[Records from a data source]
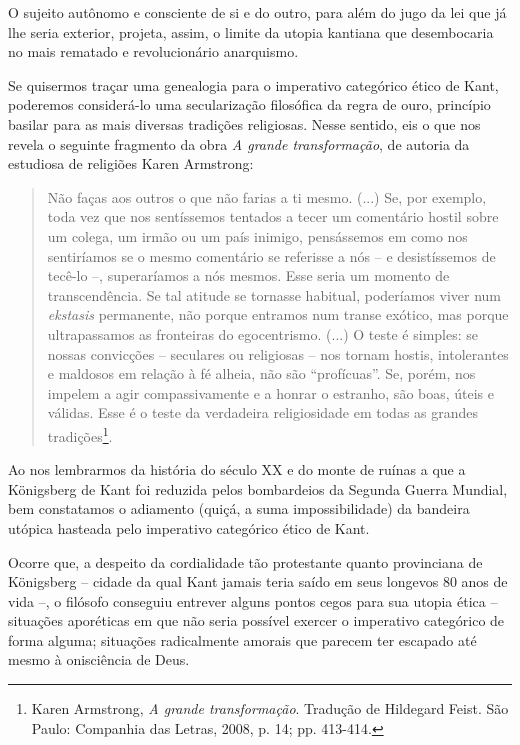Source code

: O sujeito autônomo e consciente de si e do outro, para além do jugo da
lei que já lhe seria exterior, projeta, assim, o limite da utopia
kantiana que desembocaria no mais rematado e revolucionário anarquismo.

Se quisermos traçar uma genealogia para o imperativo categórico ético de
Kant, poderemos considerá-lo uma secularização filosófica da regra de
ouro, princípio basilar para as mais diversas tradições religiosas.
Nesse sentido, eis o que nos revela o seguinte fragmento da obra \emph{A
grande transformação}, de autoria da estudiosa de religiões Karen
Armstrong:

\begin{quote}
Não faças aos outros o que não farias a ti mesmo. (...) Se, por exemplo,
toda vez que nos sentíssemos tentados a tecer um comentário hostil sobre
um colega, um irmão ou um país inimigo, pensássemos em como nos
sentiríamos se o mesmo comentário se referisse a nós -- e desistíssemos
de tecê-lo --, superaríamos a nós mesmos. Esse seria um momento de
transcendência. Se tal atitude se tornasse habitual, poderíamos viver
num \emph{ekstasis} permanente, não porque entramos num transe exótico,
mas porque ultrapassamos as fronteiras do egocentrismo. (...) O teste é
simples: se nossas convicções -- seculares ou religiosas -- nos tornam
hostis, intolerantes e maldosos em relação à fé alheia, não são
``profícuas''. Se, porém, nos impelem a agir compassivamente e a honrar
o estranho, são boas, úteis e válidas. Esse é o teste da verdadeira
religiosidade em todas as grandes tradições\footnote{Karen Armstrong,
  \emph{A grande transformação}. Tradução de Hildegard Feist. São Paulo:
  Companhia das Letras, 2008, p. 14; pp. 413-414.}.
\end{quote}

Ao nos lembrarmos da história do século XX e do monte de ruínas a que a
Königsberg de Kant foi reduzida pelos bombardeios da Segunda Guerra
Mundial, bem constatamos o adiamento (quiçá, a suma impossibilidade) da
bandeira utópica hasteada pelo imperativo categórico ético de Kant.

Ocorre que, a despeito da cordialidade tão protestante quanto
provinciana de Königsberg -- cidade da qual Kant jamais teria saído em
seus longevos 80 anos de vida --, o filósofo conseguiu entrever alguns
pontos cegos para sua utopia ética -- situações aporéticas em que não
seria possível exercer o imperativo categórico de forma alguma;
situações radicalmente amorais que parecem ter escapado até mesmo à
onisciência de Deus.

Activity – When a line of the entries contains the word "teste", it counts toward the total; reply with that total alone.

Response to this exercise – 2